Project

General

Profile

Enhancement #497

Change Backup System

Added by Marc Dequènes almost 3 years ago. Updated almost 2 years ago.

Status:
In Progress
Priority:
Normal
Category:
Service :: Backup
Start date:
2017-05-09
Due date:
% Done:

100%

Estimated time:
(Total: 0.00 h)
Patch Available:
Confirmed:
No
Branch:
Entity:
DuckCorp
Security:
Help Needed:
Yes

Description

Bacula has some drawbacks which do not improve over the last years, mainly:
  • horrible CLI, difficult to search through backups and volumes
  • retention is awfully complex to setup
  • consolidated backups never worked with file volumes
  • cannot resume, so if a full backup with a lot of data fails midway, useless incomplete volumes pile-up and eat all the available space
We may use another system for laptop/user backup, like duplicity for eg. On a trusted centralized backup system for server I would list these criteria:
  • secure transfer (TLS, SSH…)
  • delta transfer
  • compression
  • resumable
  • incremental backup: either full-incremental without full backup (except initial setup), or consolidation
  • open fifo option: useful to backup databases without reserving a huge local space, allows on-the-fly backup stream with unmodified tools (mysqldump, pg_dump…)
  • proper retention settings: we should be able to express this: keep 1 backup per day during 7 days, then 1 per week during 4 weeks, then 1 per month during 1 year
  • long time restoration: backup format breaks infrequently and either new software can read old formats or a straightforward command can convert them to the new format
  • maintained: at least one maintenance release per year, no critical bug without at least a workaround for more than a month
  • CLI
Also, would-be-nice features but we can live without it:
  • deduplication
  • single entrypoint when different category of data are to be saved (different retention for eg): single daemon and open port
  • exclude dir if contains file: allows user to exclude their own dirs, like we did with Bacula, just 'touch .nobackup' and the backup software will skip the dir

Backup scheduling:


Files

backup_scheduling.jpg (940 KB) backup_scheduling.jpg Pierre-Louis Bonicoli, 2017-06-27 15:11

Subtasks

Enhancement #533: Install a Jessie LXC container with systemd enabled in order to test/validate Burp setupResolvedPierre-Louis Bonicoli

Actions

Related issues

Related to DuckCorp Infrastructure - Review #518: Review branch backupIn Progress2017-04-03Actions
Related to DuckCorp Infrastructure - Review #519: Review burp roleIn Progress2017-04-03Actions
Blocked by DuckCorp Infrastructure - Review #585: backup_duckIn Progress2017-08-29Actions

History

#1

Updated by Marc Dequènes almost 3 years ago

  • Status changed from New to In Progress
  • Help Needed set to Yes

Potential successors:
- Burp: all needed feature are there, Pilou created an Ansible config we could use as base (need some work), but each backup partition needs an instance daemon on a specific port
- BorgBackup: similar as Burp in many ways, all needed features are there, via SSH so no daemons and ports to open

Asking for advice.

#2

Updated by Arnaud Fontaine almost 3 years ago

I use duplicity personally, not sure how it compares to other software you're mentioning. Will check when I have some time.
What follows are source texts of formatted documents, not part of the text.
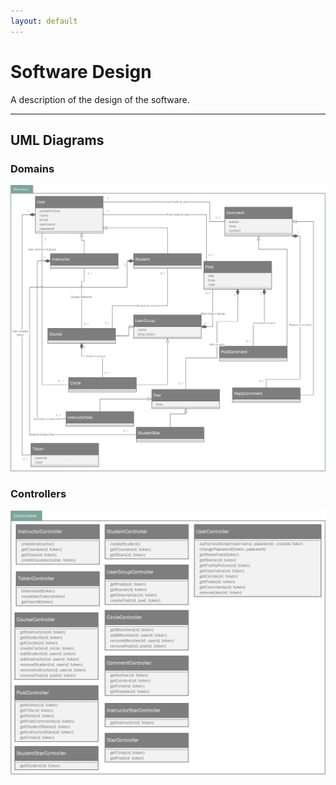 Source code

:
 ```yaml
---
layout: default
---
```


# Software Design

A description of the design of the software.

---

## UML Diagrams

### Domains

![Domain UML Diagram](assets/images/domainumldiagram.png "Domain UML Diagram")

### Controllers

![Controller UML Diagram](assets/images/controllerumldiagram.png "Controller UML Diagram")
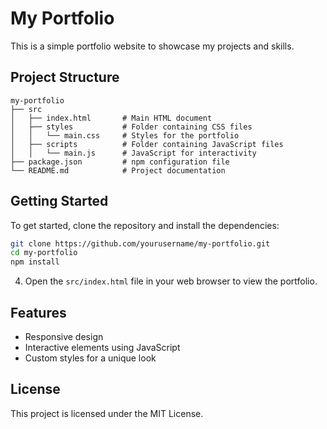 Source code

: # My Portfolio

This is a simple portfolio website to showcase my projects and skills.

## Project Structure

```
my-portfolio
├── src
│   ├── index.html       # Main HTML document
│   ├── styles           # Folder containing CSS files
│   │   └── main.css     # Styles for the portfolio
│   ├── scripts          # Folder containing JavaScript files
│   │   └── main.js      # JavaScript for interactivity
├── package.json         # npm configuration file
└── README.md            # Project documentation
```

## Getting Started

To get started, clone the repository and install the dependencies:

```bash
git clone https://github.com/yourusername/my-portfolio.git
cd my-portfolio
npm install
```

4. Open the `src/index.html` file in your web browser to view the portfolio.

## Features

- Responsive design
- Interactive elements using JavaScript
- Custom styles for a unique look

## License

This project is licensed under the MIT License. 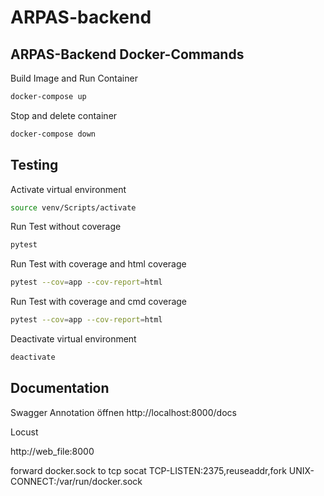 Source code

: # ARPAS-backend

## ARPAS-Backend Docker-Commands

Build Image and Run Container

```bash
docker-compose up
```

Stop and delete container

```bash
docker-compose down
```

## Testing

Activate virtual environment

```bash
source venv/Scripts/activate
```

Run Test without coverage

```bash
pytest
```

Run Test with coverage and html coverage

```bash
pytest --cov=app --cov-report=html
```
Run Test with coverage and cmd coverage

```bash
pytest --cov=app --cov-report=html
```

Deactivate virtual environment

```bash
deactivate
```

## Documentation

Swagger Annotation öffnen
http://localhost:8000/docs


Locust

http://web_file:8000

forward docker.sock to tcp
socat TCP-LISTEN:2375,reuseaddr,fork UNIX-CONNECT:/var/run/docker.sock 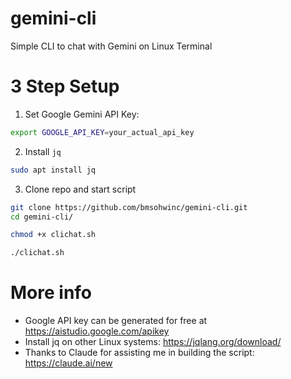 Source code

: # gemini-cli
Simple CLI to chat with Gemini on Linux Terminal

# 3 Step Setup 
1. Set Google Gemini API Key:
```sh
export GOOGLE_API_KEY=your_actual_api_key
```
2. Install `jq`
```sh
sudo apt install jq
```
3. Clone repo and start script
```sh
git clone https://github.com/bmsohwinc/gemini-cli.git
cd gemini-cli/

chmod +x clichat.sh

./clichat.sh
```

# More info
- Google API key can be generated for free at https://aistudio.google.com/apikey
- Install jq on other Linux systems: https://jqlang.org/download/
- Thanks to Claude for assisting me in building the script: https://claude.ai/new
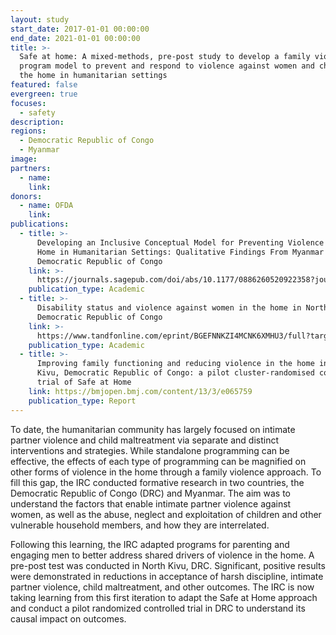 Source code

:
 ```yaml
---
layout: study
start_date: 2017-01-01 00:00:00
end_date: 2021-01-01 00:00:00
title: >-
  Safe at home: A mixed-methods, pre-post study to develop a family violence
  program model to prevent and respond to violence against women and children in
  the home in humanitarian settings
featured: false
evergreen: true
focuses:
  - safety
description:
regions:
  - Democratic Republic of Congo
  - Myanmar
image:
partners:
  - name:
    link:
donors:
  - name: OFDA
    link:
publications:
  - title: >-
      Developing an Inclusive Conceptual Model for Preventing Violence in the
      Home in Humanitarian Settings: Qualitative Findings From Myanmar and the
      Democratic Republic of Congo
    link: >-
      https://journals.sagepub.com/doi/abs/10.1177/0886260520922358?journalCode=jiva
    publication_type: Academic
  - title: >-
      Disability status and violence against women in the home in North Kivu,
      Democratic Republic of Congo
    link: >-
      https://www.tandfonline.com/eprint/BGEFNNKZI4MCNK6XMHU3/full?target=10.1080/17441692.2020.1741661
    publication_type: Academic
  - title: >-
      Improving family functioning and reducing violence in the home in North
      Kivu, Democratic Republic of Congo: a pilot cluster-randomised controlled
      trial of Safe at Home 
    link: https://bmjopen.bmj.com/content/13/3/e065759
    publication_type: Report
---
```

To date, the humanitarian community has largely focused on intimate partner violence and child maltreatment via separate and distinct interventions and strategies. While standalone programming can be effective, the effects of each type of programming can be magnified on other forms of violence in the home through a family violence approach. To fill this gap, the IRC conducted formative research in two countries, the Democratic Republic of Congo (DRC) and Myanmar. The aim was to understand the factors that enable intimate partner violence against women, as well as the abuse, neglect and exploitation of children and other vulnerable household members, and how they are interrelated.

Following this learning, the IRC adapted programs for parenting and engaging men to better address shared drivers of violence in the home. A pre-post test was conducted in North Kivu, DRC. Significant, positive results were demonstrated in reductions in acceptance of harsh discipline, intimate partner violence, child maltreatment, and other outcomes. The IRC is now taking learning from this first iteration to adapt the Safe at Home approach and conduct a pilot randomized controlled trial in DRC to understand its causal impact on outcomes. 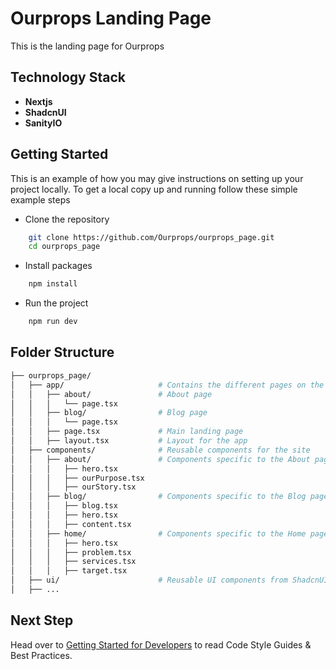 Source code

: 
# Ourprops Landing Page

This is the landing page for Ourprops

## Technology Stack

- **Nextjs**
- **ShadcnUI**
- **SanityIO**

## Getting Started

This is an example of how you may give instructions on setting up your project locally. To get a local copy up and running follow these simple example steps

- Clone the repository

```bash
    git clone https://github.com/Ourprops/ourprops_page.git
    cd ourprops_page
```

- Install packages

```bash
    npm install
```

- Run the project
  
```bash
    npm run dev
```

## Folder Structure

```bash
├── ourprops_page/
│   ├── app/                     # Contains the different pages on the site
│   │   ├── about/               # About page
│   │   │   └── page.tsx
│   │   ├── blog/                # Blog page
│   │   │   └── page.tsx
│   │   ├── page.tsx             # Main landing page
│   │   ├── layout.tsx           # Layout for the app
│   ├── components/              # Reusable components for the site
│   │   ├── about/               # Components specific to the About page
│   │   │   ├── hero.tsx
│   │   │   ├── ourPurpose.tsx
│   │   │   ├── ourStory.tsx
│   │   ├── blog/                # Components specific to the Blog page
│   │   │   ├── blog.tsx
│   │   │   ├── hero.tsx
│   │   │   ├── content.tsx
│   │   ├── home/                # Components specific to the Home page
│   │   │   ├── hero.tsx
│   │   │   ├── problem.tsx
│   │   │   ├── services.tsx
│   │   │   ├── target.tsx
│   ├── ui/                      # Reusable UI components from ShadcnUI
│   ├── ...
```

## Next Step

Head over to [Getting Started for Developers](https://exmaple.com) to read Code Style Guides & Best Practices.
Here is a comparison of existing backup programs:
https://wiki.archlinux.org/index.php/Synchronization_and_backup_programs

It seems burp does not intent to keep compatibility between major releases which could be a problem when trying to access old backups. Not sure if there is a way to automatically update all of them in an easy way after major releases though...

#3

Updated by Marc Dequènes almost 3 years ago

  • Description updated (diff)
#4

Updated by Marc Dequènes almost 3 years ago

using the previous experience and the feature chart Arnau linked, I listed the criteria I think we should have.

#5

Updated by Marc Dequènes almost 3 years ago

  • Description updated (diff)
#6

Updated by Pierre-Louis Bonicoli over 2 years ago

Arnaud Fontaine wrote:

It seems burp does not intent to keep compatibility between major releases which could be a problem when trying to access old backups. Not sure if there is a way to automatically update all of them in an easy way after major releases though...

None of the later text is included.